* [ASSIGNMENT] What is needed is an exact reproduction of the listing, without its pictures.

* [SOURCE INFORMATION]
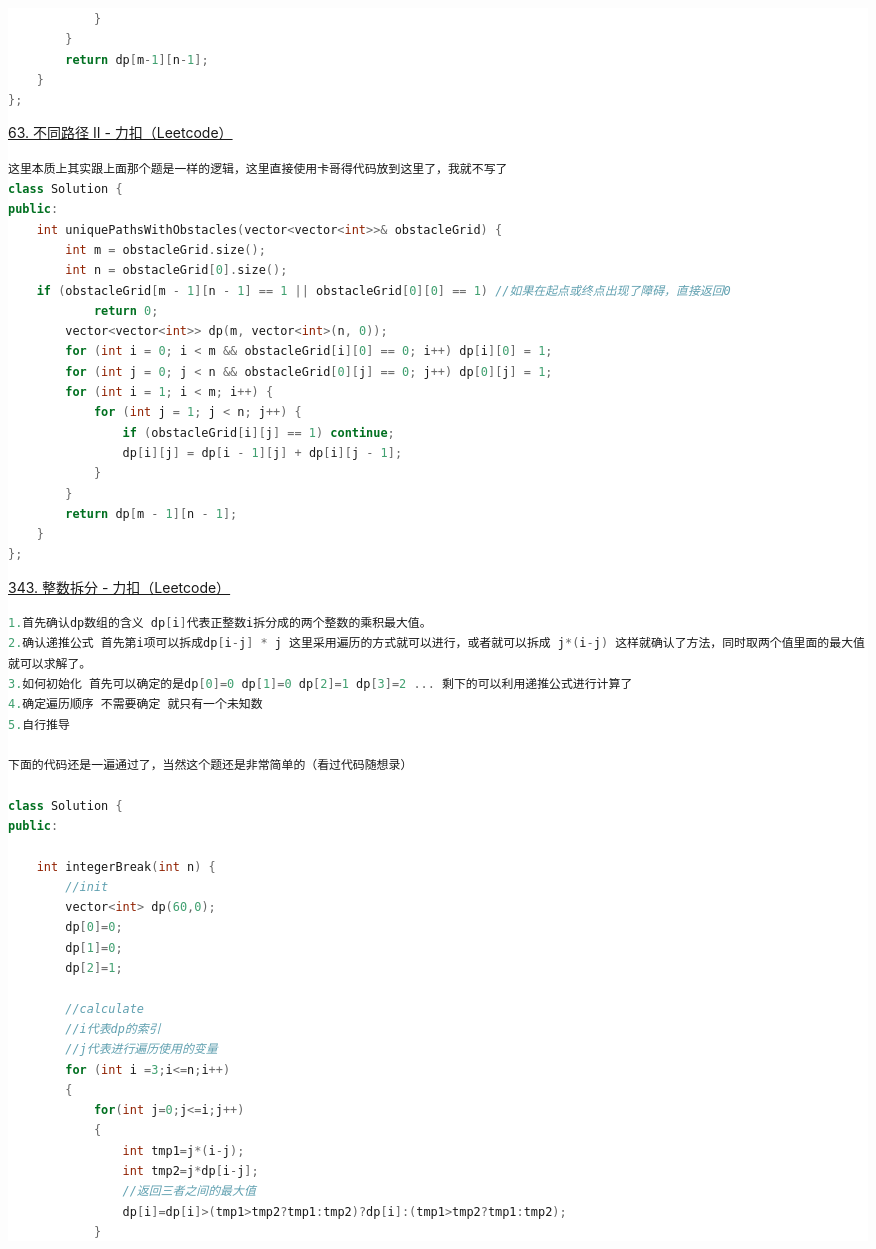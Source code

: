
 ```cpp
            }
        }
        return dp[m-1][n-1];
    }
};
```

[63. 不同路径 II - 力扣（Leetcode）](https://leetcode.cn/problems/unique-paths-ii/)

```cpp
这里本质上其实跟上面那个题是一样的逻辑，这里直接使用卡哥得代码放到这里了，我就不写了
class Solution {
public:
    int uniquePathsWithObstacles(vector<vector<int>>& obstacleGrid) {
        int m = obstacleGrid.size();
        int n = obstacleGrid[0].size();
	if (obstacleGrid[m - 1][n - 1] == 1 || obstacleGrid[0][0] == 1) //如果在起点或终点出现了障碍，直接返回0
            return 0;
        vector<vector<int>> dp(m, vector<int>(n, 0));
        for (int i = 0; i < m && obstacleGrid[i][0] == 0; i++) dp[i][0] = 1;
        for (int j = 0; j < n && obstacleGrid[0][j] == 0; j++) dp[0][j] = 1;
        for (int i = 1; i < m; i++) {
            for (int j = 1; j < n; j++) {
                if (obstacleGrid[i][j] == 1) continue;
                dp[i][j] = dp[i - 1][j] + dp[i][j - 1];
            }
        }
        return dp[m - 1][n - 1];
    }
};
```

[343. 整数拆分 - 力扣（Leetcode）](https://leetcode.cn/problems/integer-break/)

```cpp
1.首先确认dp数组的含义 dp[i]代表正整数i拆分成的两个整数的乘积最大值。
2.确认递推公式 首先第i项可以拆成dp[i-j] * j 这里采用遍历的方式就可以进行，或者就可以拆成 j*(i-j) 这样就确认了方法，同时取两个值里面的最大值就可以求解了。
3.如何初始化 首先可以确定的是dp[0]=0 dp[1]=0 dp[2]=1 dp[3]=2 ... 剩下的可以利用递推公式进行计算了
4.确定遍历顺序 不需要确定 就只有一个未知数
5.自行推导

下面的代码还是一遍通过了，当然这个题还是非常简单的（看过代码随想录）

class Solution {
public:

    int integerBreak(int n) {
        //init
        vector<int> dp(60,0);
        dp[0]=0;
        dp[1]=0;
        dp[2]=1;

        //calculate
        //i代表dp的索引
        //j代表进行遍历使用的变量
        for (int i =3;i<=n;i++)
        {
            for(int j=0;j<=i;j++)
            {
                int tmp1=j*(i-j);
                int tmp2=j*dp[i-j];
                //返回三者之间的最大值
                dp[i]=dp[i]>(tmp1>tmp2?tmp1:tmp2)?dp[i]:(tmp1>tmp2?tmp1:tmp2);  
            }
```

* [RESPONSE TO THIS EXERCISE]
Source code

:
 ```cpp
            }
        }
        return dp[m-1][n-1];
    }
};
```

[63. 不同路径 II - 力扣（Leetcode）](https://leetcode.cn/problems/unique-paths-ii/)

```cpp
这里本质上其实跟上面那个题是一样的逻辑，这里直接使用卡哥得代码放到这里了，我就不写了
class Solution {
public:
    int uniquePathsWithObstacles(vector<vector<int>>& obstacleGrid) {
        int m = obstacleGrid.size();
        int n = obstacleGrid[0].size();
	if (obstacleGrid[m - 1][n - 1] == 1 || obstacleGrid[0][0] == 1) //如果在起点或终点出现了障碍，直接返回0
            return 0;
        vector<vector<int>> dp(m, vector<int>(n, 0));
        for (int i = 0; i < m && obstacleGrid[i][0] == 0; i++) dp[i][0] = 1;
        for (int j = 0; j < n && obstacleGrid[0][j] == 0; j++) dp[0][j] = 1;
        for (int i = 1; i < m; i++) {
            for (int j = 1; j < n; j++) {
                if (obstacleGrid[i][j] == 1) continue;
                dp[i][j] = dp[i - 1][j] + dp[i][j - 1];
            }
        }
        return dp[m - 1][n - 1];
    }
};
```

[343. 整数拆分 - 力扣（Leetcode）](https://leetcode.cn/problems/integer-break/)

```cpp
1.首先确认dp数组的含义 dp[i]代表正整数i拆分成的两个整数的乘积最大值。
2.确认递推公式 首先第i项可以拆成dp[i-j] * j 这里采用遍历的方式就可以进行，或者就可以拆成 j*(i-j) 这样就确认了方法，同时取两个值里面的最大值就可以求解了。
3.如何初始化 首先可以确定的是dp[0]=0 dp[1]=0 dp[2]=1 dp[3]=2 ... 剩下的可以利用递推公式进行计算了
4.确定遍历顺序 不需要确定 就只有一个未知数
5.自行推导

下面的代码还是一遍通过了，当然这个题还是非常简单的（看过代码随想录）

class Solution {
public:

    int integerBreak(int n) {
        //init
        vector<int> dp(60,0);
        dp[0]=0;
        dp[1]=0;
        dp[2]=1;

        //calculate
        //i代表dp的索引
        //j代表进行遍历使用的变量
        for (int i =3;i<=n;i++)
        {
            for(int j=0;j<=i;j++)
            {
                int tmp1=j*(i-j);
                int tmp2=j*dp[i-j];
                //返回三者之间的最大值
                dp[i]=dp[i]>(tmp1>tmp2?tmp1:tmp2)?dp[i]:(tmp1>tmp2?tmp1:tmp2);  
            }
```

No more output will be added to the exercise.